== Task prompt ==
Give the number of lines in the listing that hold the word "допомогою". Write nothing but that number.

== Material provided ==
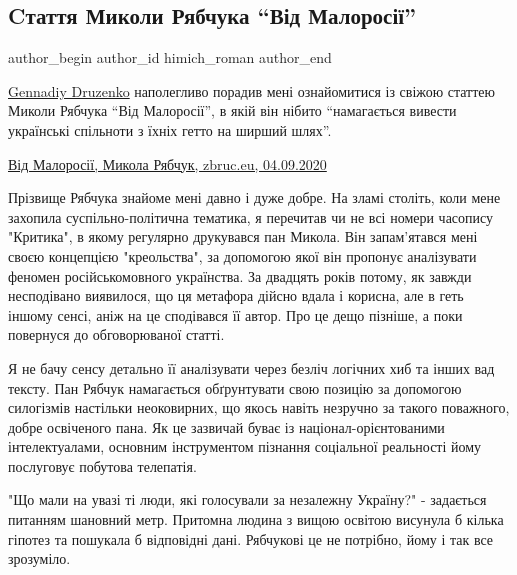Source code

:  
 
 
 
 
 
\subsection{Cтаття Миколи Рябчука \enquote{Від Малоросії}}
\label{sec:10_09_2020.fb.himich_roman.1.rjabchuk_statja_malorossia}
 
\ifcmt
 author_begin
   author_id himich_roman
 author_end
\fi

\href{https://www.facebook.com/gennadiy.druzenko}{Gennadiy Druzenko}
наполегливо порадив мені ознайомитися із свіжою статтею Миколи Рябчука \enquote{Від
Малоросії}, в якій він нібито \enquote{намагається вивести українські спільноти з їхніх
гетто на ширший шлях}.

\href{https://zbruc.eu/node/100091}{%
Від Малоросії, Микола Рябчук, zbruc.eu, 04.09.2020%
}

Прізвище Рябчука знайоме мені давно і дуже добре. На зламі століть, коли мене
захопила суспільно-політична тематика, я перечитав чи не всі номери часопису
"Критика", в якому регулярно друкувався пан Микола. Він запам'ятався мені своєю
концепцією "креольства", за допомогою якої він пропонує аналізувати феномен
російськомовного українства. За двадцять років потому, як завжди несподівано
виявилося, що ця метафора дійсно вдала і корисна, але в геть іншому сенсі, аніж
на це сподівався її автор. Про це дещо пізніше, а поки повернуся до
обговорюваної статті. 

Я не бачу сенсу детально її аналізувати через безліч логічних хиб та інших вад
тексту. Пан Рябчук намагається обґрунтувати свою позицію за допомогою
силогізмів настільки неоковирних, що якось навіть незручно за такого поважного,
добре освіченого пана. Як це зазвичай буває із націонал-орієнтованими
інтелектуалами, основним інструментом пізнання соціальної реальності йому
послуговує побутова телепатія. 

"Що мали на увазі ті люди, які голосували за незалежну Україну?" - задається
питанням шановний метр. Притомна людина з вищою освітою висунула б кілька
гіпотез та пошукала б відповідні дані. Рябчукові це не потрібно, йому і так все
зрозуміло.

== Finished task ==
2